The fact that in 2019, we still don't have standard browser features that let
us create rich text documents in a WYSIWYG interface is ridiculous.

We've ended up with a dozen editors all producing slightly different markup,
workarounds like Markdown and AMP, and browser engines that are so complicated
even a massive company like Microsoft finally gave up creating its own.

This isn't about technology at this point, it's about standardization. We need
to have a simple tag which marks the beginning and end of textual information,
with massive restrictions on what tags are used and the JS and CSS in that
section, so that a simple, standard and ubiquitous editor can both read and
write hypertext 100% the same while still including all the basic
functionality of a common word processor, like fonts, colors and sizing.

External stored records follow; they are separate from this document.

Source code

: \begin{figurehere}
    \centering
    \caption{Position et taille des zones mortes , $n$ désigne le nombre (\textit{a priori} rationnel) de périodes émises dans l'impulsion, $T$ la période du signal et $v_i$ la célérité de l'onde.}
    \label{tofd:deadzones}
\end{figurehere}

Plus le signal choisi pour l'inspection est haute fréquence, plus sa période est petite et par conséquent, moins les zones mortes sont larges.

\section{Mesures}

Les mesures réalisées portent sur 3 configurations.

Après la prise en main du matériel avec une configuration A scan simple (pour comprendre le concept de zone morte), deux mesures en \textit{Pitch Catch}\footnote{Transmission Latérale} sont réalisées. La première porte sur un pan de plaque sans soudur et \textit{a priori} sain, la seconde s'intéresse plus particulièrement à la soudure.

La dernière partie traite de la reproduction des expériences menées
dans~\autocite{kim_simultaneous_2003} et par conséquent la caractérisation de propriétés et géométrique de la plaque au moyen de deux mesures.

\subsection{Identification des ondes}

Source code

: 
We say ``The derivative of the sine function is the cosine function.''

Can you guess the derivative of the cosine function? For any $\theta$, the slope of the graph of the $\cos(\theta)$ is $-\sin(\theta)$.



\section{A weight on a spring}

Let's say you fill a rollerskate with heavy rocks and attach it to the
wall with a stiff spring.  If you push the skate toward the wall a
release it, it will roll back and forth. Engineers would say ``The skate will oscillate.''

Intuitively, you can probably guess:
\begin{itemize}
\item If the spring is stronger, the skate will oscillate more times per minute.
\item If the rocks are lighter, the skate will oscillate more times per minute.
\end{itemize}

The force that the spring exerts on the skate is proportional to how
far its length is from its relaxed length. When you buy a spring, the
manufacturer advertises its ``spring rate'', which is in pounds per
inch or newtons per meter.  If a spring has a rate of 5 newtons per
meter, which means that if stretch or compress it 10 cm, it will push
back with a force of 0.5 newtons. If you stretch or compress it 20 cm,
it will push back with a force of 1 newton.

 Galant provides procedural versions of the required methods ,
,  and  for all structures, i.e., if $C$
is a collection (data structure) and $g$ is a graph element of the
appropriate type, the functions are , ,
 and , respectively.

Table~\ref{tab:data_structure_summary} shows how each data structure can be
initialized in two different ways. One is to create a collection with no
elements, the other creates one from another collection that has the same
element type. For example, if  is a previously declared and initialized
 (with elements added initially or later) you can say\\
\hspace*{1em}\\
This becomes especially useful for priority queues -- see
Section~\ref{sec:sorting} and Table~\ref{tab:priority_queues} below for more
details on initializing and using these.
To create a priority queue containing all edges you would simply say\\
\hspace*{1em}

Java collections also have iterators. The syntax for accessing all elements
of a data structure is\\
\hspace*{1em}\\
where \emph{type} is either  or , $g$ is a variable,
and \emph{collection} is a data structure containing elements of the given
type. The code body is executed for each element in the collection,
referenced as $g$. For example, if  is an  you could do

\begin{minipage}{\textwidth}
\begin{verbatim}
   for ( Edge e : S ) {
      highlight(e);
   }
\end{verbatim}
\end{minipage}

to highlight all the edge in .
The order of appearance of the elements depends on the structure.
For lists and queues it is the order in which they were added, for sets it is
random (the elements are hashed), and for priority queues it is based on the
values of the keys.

This isn't a technical challenge on the level of WebGL, web sockets, HTTP/2,
media extensions, etc. It's just a matter of specifying a subset of
functionality for a specific use-case, standardized for the sake of simplicity
and interoperability.

------
snek
I installed noscript to test this, and yes, the beta rewrite, whose selling
point is react, _is faster when react isn 't allowed to run_.

------
peteforde
The current generation of less-experienced developers tends to default to
building every project in React, even if there's no tangible benefit to
accepting this complexity. It's unpopular to express, but the truth is that
many junior devs don't know how to do it any other way. I don't blame them for
this, because they literally haven't been doing it long enough to have
mastered multiple techniques.

Managers go with it because it's still hip and easy to hire for. If things go
wrong, well, it was good enough for Facebook.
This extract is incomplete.